# another sum of the series

• Jun 24th 2006, 07:54 PM
Nichelle14
another sum of the series
How do I find the sum of this series?

summation of (n+1)/3^n

when I used the first few n's I didn't see a pattern.
• Jun 24th 2006, 09:37 PM
malaygoel
Quote:

Originally Posted by Nichelle14
How do I find the sum of this series?

summation of (n+1)/3^n

when I used the first few n's I didn't see a pattern.

It is the combination of arithmetic and geometric series.
Let $\displaystyle S=\sum \frac{n+1}{3^n}$
Find 3S
Find 3S-S

KeepSmiling
Malay
• Jun 25th 2006, 03:43 PM
Nichelle14
Can you explain a little more?
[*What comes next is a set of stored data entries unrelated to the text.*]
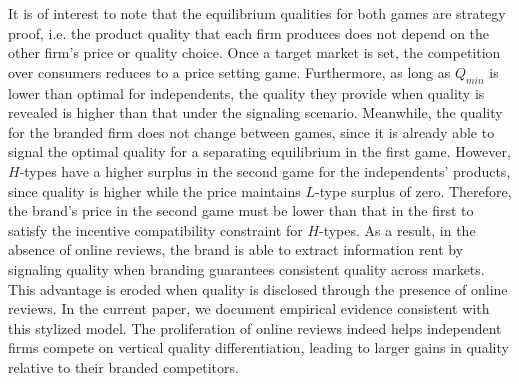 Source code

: \documentclass[12pt, leqno]{article}
\begin{document}

It is of interest to note that the equilibrium qualities for both games are strategy proof, i.e. the product quality that each firm produces does not depend on the other firm's price or quality choice. Once a target market is set, the competition over consumers reduces to a price setting game. Furthermore, as long as $Q_{min}$ is lower than optimal for independents, the quality they provide when quality is revealed is higher than that under the signaling scenario. Meanwhile, the quality for the branded firm does not change between games, since it is already able to signal the optimal quality for a separating equilibrium in the first game. However, $H$-types have a higher surplus in the second game for the independents' products, since quality is higher while the price maintains $L$-type surplus of zero. Therefore, the brand's price in the second game must be lower than that in the first to satisfy the incentive compatibility constraint for $H$-types. As a result, in the absence of online reviews, the brand is able to extract information rent by signaling quality when branding guarantees consistent quality across markets. This advantage is eroded when quality is disclosed through the presence of online reviews. In the current paper, we document empirical evidence consistent with this stylized model. The proliferation of online reviews indeed helps independent firms compete on vertical quality differentiation, leading to larger gains in quality relative to their branded competitors.
 
\end{document}
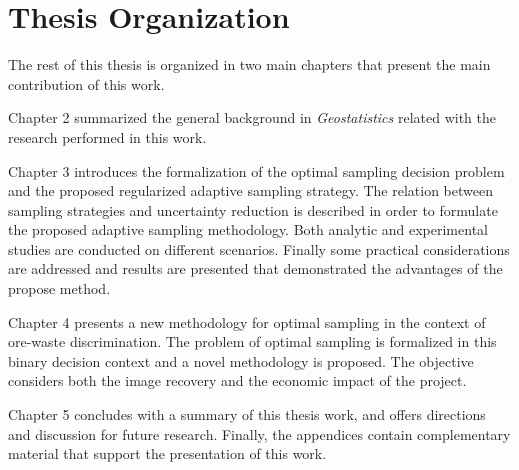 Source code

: \section{Thesis Organization}

The rest of this thesis is organized in two main chapters that present the main contribution of this work.

Chapter 2 summarized the general background in \emph{Geostatistics} related with the research performed in this work.

Chapter 3 introduces the formalization of the optimal sampling decision problem and the proposed regularized adaptive sampling strategy. The relation between sampling strategies and uncertainty reduction is described in order to formulate the proposed adaptive sampling methodology. Both analytic and experimental studies are conducted on different scenarios. Finally some practical considerations are addressed and results are presented that demonstrated the advantages of the propose method.

Chapter 4 presents a new methodology for optimal sampling in the context of ore-waste discrimination. The problem of optimal sampling is formalized in this binary decision context and a novel methodology is proposed. The objective considers both the image recovery and the economic impact of the project.

Chapter 5 concludes with a summary of this thesis work, and offers directions and discussion for future research. Finally, the appendices contain complementary material that support the presentation of this work.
Still lost :confused:
• Jun 25th 2006, 08:13 PM
Soroban
Hello, Nichelle14!

Quote:

How do I find the sum of this series? .$\displaystyle \sum^{\infty}_{n=1} \frac{n+1}{3^n}$

We are given: . . $\displaystyle S \;= \;\frac{2}{3} + \frac{3}{3^2} + \frac{4}{3^3} + \frac{5}{3^4} + \,\cdots$

Multiply by $\displaystyle \frac{1}{3}:\;\;\frac{1}{3}S \;= \qquad\;\frac{2}{3^2} + \frac{3}{3^3} + \frac{4}{3^4} + \,\cdots$

Subtract: . . . . $\displaystyle \frac{2}{3}S \;= \;\frac{2}{3} + \underbrace{\frac{1}{3^2} + \frac{1}{3^3} + \frac{1}{3^4} +\,\cdots}$

After the first term, we have a geometric series with first term $\displaystyle a = \frac{1}{3^2}$
. . common ratio $\displaystyle r = \frac{1}{3}$, and whose sum is: $\displaystyle \frac{\frac{1}{3^2}}{1 - \frac{1}{3}}\:=\:\frac{1}{6}$

Hence, we have: .$\displaystyle \frac{2}{3}S\:=\:\frac{2}{3} + \frac{1}{6} \:=\:\frac{5}{6}$

Therefore: .$\displaystyle \boxed{S\:=\:\frac{5}{4}}$